これに対しランスは「打率は上げてみせる。任せてくれ。だが、スイングを変える気はさらさらない」と自分のスタイルを押し通すことを強調した。
来年、ランスが言うように決してアッパースイングを変えようとはしなかった。
ランスが言ったことと違ったのは、打率は一向に上がらなかったことだ。
さらに弱点を徹底的に突かれたランスはもはや日本では通用せず、途中帰国。
不幸にもダメ外人リストに加わった。
だが、ホームラン王に輝いた'87年のセ・リーグには超スラッガーがひしめいていた。
前年まで二年連続三冠王になっていたランディ・バース(阪神)に加え、やはり前年までパ・リーグで二年連続三度目の三冠王を獲得した落合博満がロッテから中日に移籍。

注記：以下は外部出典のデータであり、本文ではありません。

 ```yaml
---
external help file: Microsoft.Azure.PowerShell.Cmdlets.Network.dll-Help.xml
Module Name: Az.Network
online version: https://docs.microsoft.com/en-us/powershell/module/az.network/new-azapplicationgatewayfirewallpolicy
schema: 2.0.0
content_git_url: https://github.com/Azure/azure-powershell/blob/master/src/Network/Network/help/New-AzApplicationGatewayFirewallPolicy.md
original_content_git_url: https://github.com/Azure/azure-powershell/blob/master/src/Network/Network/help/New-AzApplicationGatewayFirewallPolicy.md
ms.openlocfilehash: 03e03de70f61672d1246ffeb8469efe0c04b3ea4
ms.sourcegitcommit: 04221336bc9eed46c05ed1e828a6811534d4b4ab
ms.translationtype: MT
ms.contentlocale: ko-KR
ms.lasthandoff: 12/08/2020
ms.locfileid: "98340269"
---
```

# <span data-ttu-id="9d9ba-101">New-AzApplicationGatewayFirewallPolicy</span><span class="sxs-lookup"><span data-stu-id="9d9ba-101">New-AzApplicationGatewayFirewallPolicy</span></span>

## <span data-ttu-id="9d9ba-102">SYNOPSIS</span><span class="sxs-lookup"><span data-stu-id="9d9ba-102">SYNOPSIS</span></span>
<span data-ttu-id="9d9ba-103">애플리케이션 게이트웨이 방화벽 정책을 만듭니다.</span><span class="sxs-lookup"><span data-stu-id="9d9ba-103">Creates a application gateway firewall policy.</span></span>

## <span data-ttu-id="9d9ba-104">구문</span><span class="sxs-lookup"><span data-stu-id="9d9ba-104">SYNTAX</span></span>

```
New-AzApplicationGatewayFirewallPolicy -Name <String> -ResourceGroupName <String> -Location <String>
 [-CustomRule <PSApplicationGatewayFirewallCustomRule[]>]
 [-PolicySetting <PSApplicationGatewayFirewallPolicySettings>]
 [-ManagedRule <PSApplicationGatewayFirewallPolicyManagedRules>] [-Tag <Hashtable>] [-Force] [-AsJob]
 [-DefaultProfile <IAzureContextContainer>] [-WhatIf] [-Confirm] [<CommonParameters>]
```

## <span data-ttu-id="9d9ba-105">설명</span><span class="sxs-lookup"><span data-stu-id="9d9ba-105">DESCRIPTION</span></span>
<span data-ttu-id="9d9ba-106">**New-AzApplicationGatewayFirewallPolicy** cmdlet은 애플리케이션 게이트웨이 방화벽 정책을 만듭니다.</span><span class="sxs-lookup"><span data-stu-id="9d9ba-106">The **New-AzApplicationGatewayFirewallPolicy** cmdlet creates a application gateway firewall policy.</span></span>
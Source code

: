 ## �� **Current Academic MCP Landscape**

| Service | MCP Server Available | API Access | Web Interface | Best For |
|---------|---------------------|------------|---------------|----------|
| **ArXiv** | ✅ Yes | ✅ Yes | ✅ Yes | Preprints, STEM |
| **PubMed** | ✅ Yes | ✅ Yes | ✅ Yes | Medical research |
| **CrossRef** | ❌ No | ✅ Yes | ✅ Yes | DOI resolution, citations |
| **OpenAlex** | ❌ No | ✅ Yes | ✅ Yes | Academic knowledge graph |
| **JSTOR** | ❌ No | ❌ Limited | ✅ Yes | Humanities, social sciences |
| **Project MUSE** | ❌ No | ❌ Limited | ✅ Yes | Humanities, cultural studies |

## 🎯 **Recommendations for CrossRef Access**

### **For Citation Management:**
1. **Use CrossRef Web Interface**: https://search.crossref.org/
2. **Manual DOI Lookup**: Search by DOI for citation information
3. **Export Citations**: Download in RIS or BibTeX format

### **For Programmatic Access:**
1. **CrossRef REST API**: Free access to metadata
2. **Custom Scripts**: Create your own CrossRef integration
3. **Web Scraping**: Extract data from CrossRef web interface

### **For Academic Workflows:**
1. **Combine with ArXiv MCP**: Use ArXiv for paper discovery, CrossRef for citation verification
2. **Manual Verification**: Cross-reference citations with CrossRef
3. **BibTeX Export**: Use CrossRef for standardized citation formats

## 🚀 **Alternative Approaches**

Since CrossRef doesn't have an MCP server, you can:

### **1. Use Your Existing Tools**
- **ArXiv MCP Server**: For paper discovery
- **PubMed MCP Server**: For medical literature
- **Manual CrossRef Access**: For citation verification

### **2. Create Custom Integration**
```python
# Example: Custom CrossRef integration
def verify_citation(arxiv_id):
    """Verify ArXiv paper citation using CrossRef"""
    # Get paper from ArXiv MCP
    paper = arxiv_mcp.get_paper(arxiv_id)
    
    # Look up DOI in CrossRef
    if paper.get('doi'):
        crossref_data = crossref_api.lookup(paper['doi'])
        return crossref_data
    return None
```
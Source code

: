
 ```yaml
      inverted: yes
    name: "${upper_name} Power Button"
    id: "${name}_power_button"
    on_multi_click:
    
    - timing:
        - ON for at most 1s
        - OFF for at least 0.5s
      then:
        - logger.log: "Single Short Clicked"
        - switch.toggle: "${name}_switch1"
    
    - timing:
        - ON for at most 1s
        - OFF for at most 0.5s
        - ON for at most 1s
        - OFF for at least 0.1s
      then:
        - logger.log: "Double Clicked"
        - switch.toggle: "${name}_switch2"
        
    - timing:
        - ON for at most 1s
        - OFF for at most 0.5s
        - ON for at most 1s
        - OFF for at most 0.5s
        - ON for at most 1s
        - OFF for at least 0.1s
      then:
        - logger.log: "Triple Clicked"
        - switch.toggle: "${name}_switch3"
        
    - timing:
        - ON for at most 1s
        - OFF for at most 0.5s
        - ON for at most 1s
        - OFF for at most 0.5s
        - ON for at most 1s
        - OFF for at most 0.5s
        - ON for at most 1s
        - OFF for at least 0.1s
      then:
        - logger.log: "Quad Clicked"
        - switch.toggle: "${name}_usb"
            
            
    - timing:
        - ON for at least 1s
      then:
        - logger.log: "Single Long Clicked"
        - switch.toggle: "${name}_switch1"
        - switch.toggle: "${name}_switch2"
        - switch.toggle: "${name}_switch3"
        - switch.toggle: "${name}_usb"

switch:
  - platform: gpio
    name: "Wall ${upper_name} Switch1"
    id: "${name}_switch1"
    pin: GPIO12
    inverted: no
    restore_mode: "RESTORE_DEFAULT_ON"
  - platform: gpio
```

さらに、メジャー・リーグからはオールスターにも選ばれたことがあるアトランタ・ブレーブスの四番打者、ボブ・ホーナー(ヤクルト)が来日。
シーズン途中入団とはいえ、来日早々からホームランを連発。
日本中にホーナーブームを巻き起こした。
バース、落合、ホーナーのスーパースターを抑えてのホームラン王はもっと評価されていい。
そして、ランスはダメ外人愛好家が最も好む「三振かホームランか」の典型的な打者だった。
それだけにファンにも愛され、ホームランを打てば「ランスにゴン」、応援歌は生稲晃子の「麦わらでダンス」だった。
よほどインパクトが強かったのか、平成の世に「ランス39号」なるピン芸人まで誕生させたのだから、ランスはやはり偉大なダメ外人である。
日本滞在期間約1年半。出場200試合。本塁打58本。打点133点。打率.207。盗塁1。三振172。